Here is a summary of their sessions:
The protagonists of the Arab uprisings since 2010 have often been labelled using categories such as “the people”, “youth” or “women”. Beyond these globalising labels, what are the processes by which activist identities are formed and transformed in a (post)revolutionary context? In the wake of interactionist sociology, which views identity as a continuous process throughout biographical trajectories, we are interested in both assigned identifications and claimed belongings. This ST invites us to reflect on the fluidity of activist identities in contexts of disruption of the social and political order (revolution, authoritarian restoration or war). Successive shifts in identity occur as revolutionaries’ relationships with the event itself and its outcomes change. So how do activist identities survive, over the long term, when the revolutionary dynamic runs out of steam? We will also examine how these identities relate to other affiliations (professional, family and/or community), with which they may be associated but also conflict.

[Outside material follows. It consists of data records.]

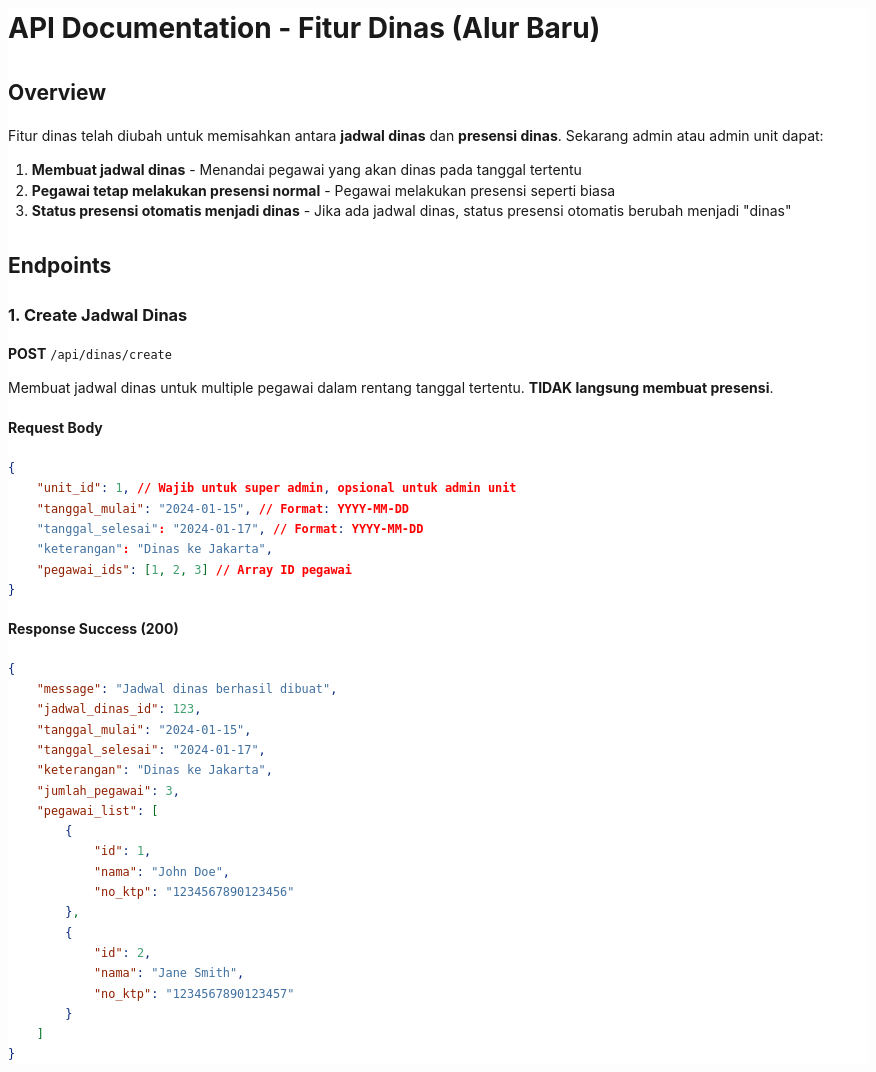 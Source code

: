 # API Documentation - Fitur Dinas (Alur Baru)

## Overview

Fitur dinas telah diubah untuk memisahkan antara **jadwal dinas** dan **presensi dinas**. Sekarang admin atau admin unit dapat:

1. **Membuat jadwal dinas** - Menandai pegawai yang akan dinas pada tanggal tertentu
2. **Pegawai tetap melakukan presensi normal** - Pegawai melakukan presensi seperti biasa
3. **Status presensi otomatis menjadi dinas** - Jika ada jadwal dinas, status presensi otomatis berubah menjadi "dinas"

## Endpoints

### 1. Create Jadwal Dinas

**POST** `/api/dinas/create`

Membuat jadwal dinas untuk multiple pegawai dalam rentang tanggal tertentu. **TIDAK langsung membuat presensi**.

#### Request Body

```json
{
    "unit_id": 1, // Wajib untuk super admin, opsional untuk admin unit
    "tanggal_mulai": "2024-01-15", // Format: YYYY-MM-DD
    "tanggal_selesai": "2024-01-17", // Format: YYYY-MM-DD
    "keterangan": "Dinas ke Jakarta",
    "pegawai_ids": [1, 2, 3] // Array ID pegawai
}
```

#### Response Success (200)

```json
{
    "message": "Jadwal dinas berhasil dibuat",
    "jadwal_dinas_id": 123,
    "tanggal_mulai": "2024-01-15",
    "tanggal_selesai": "2024-01-17",
    "keterangan": "Dinas ke Jakarta",
    "jumlah_pegawai": 3,
    "pegawai_list": [
        {
            "id": 1,
            "nama": "John Doe",
            "no_ktp": "1234567890123456"
        },
        {
            "id": 2,
            "nama": "Jane Smith",
            "no_ktp": "1234567890123457"
        }
    ]
}
```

The uprisings have led to processes of subjectivation that reshaped the sense of belonging of their protagonists, particularly through the adoption of a revolutionary identity and the reconfiguration of their social networks. From this perspective, we intend to explore changes in activists’ self-perceptions and self-presentations in a post-revolutionary decade marked by profound transformations in the public and private spheres. Minority (ethnic, regional, religious, gender and sexual orientation) and sectoral (e.g. unemployed graduates) groups have made their own demands, thereby reversing the stigma long associated with these social categories.
How do militant organisations shape collective identities and how are they appropriated by their members? Who are the actors outside the protest movements who contribute to the production of these categories (activists, feminists, Islamists, etc.) and redefine them over time? We might think of foreign sponsors who promote categories of activism that are adopted and translated locally, such as the lexicon of “civil society”. The regimes under threat, for their part, produce counter-discourses and categorisations aimed at disqualifying their opponents, by describing them as terrorists, traitors or agents of foreign powers.

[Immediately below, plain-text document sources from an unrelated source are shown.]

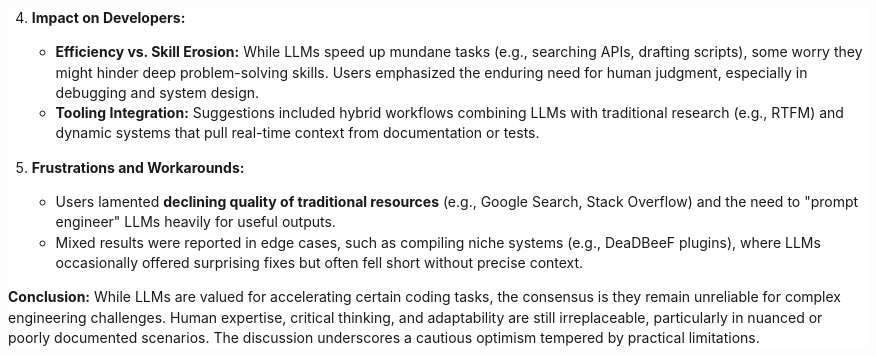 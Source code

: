 4. **Impact on Developers:**
   - **Efficiency vs. Skill Erosion:** While LLMs speed up mundane tasks (e.g., searching APIs, drafting scripts), some worry they might hinder deep problem-solving skills. Users emphasized the enduring need for human judgment, especially in debugging and system design.
   - **Tooling Integration:** Suggestions included hybrid workflows combining LLMs with traditional research (e.g., RTFM) and dynamic systems that pull real-time context from documentation or tests.

5. **Frustrations and Workarounds:**
   - Users lamented **declining quality of traditional resources** (e.g., Google Search, Stack Overflow) and the need to "prompt engineer" LLMs heavily for useful outputs.
   - Mixed results were reported in edge cases, such as compiling niche systems (e.g., DeaDBeeF plugins), where LLMs occasionally offered surprising fixes but often fell short without precise context.

**Conclusion:** While LLMs are valued for accelerating certain coding tasks, the consensus is they remain unreliable for complex engineering challenges. Human expertise, critical thinking, and adaptability are still irreplaceable, particularly in nuanced or poorly documented scenarios. The discussion underscores a cautious optimism tempered by practical limitations.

By adopting a reflexive approach, we will analyse the way in which social science research handles these categories when conducting fieldwork. We will look at the methods used to analyse the expression and materiality of identity processes. For example, we will look at the use of the biographical method, which enables us to reconstruct the evolution of militant affiliations, and at methods for analysing militant language productions disseminated in the public arena (slogans, speeches, artistic practices, etc.). This will lead to a discussion of the lexicon used to designate activism in context.
The ST will be divided into two sessions. The first is entitled “Negotiating identities, between claiming and dissimulation”; the second, “The institutional making of activist identities”.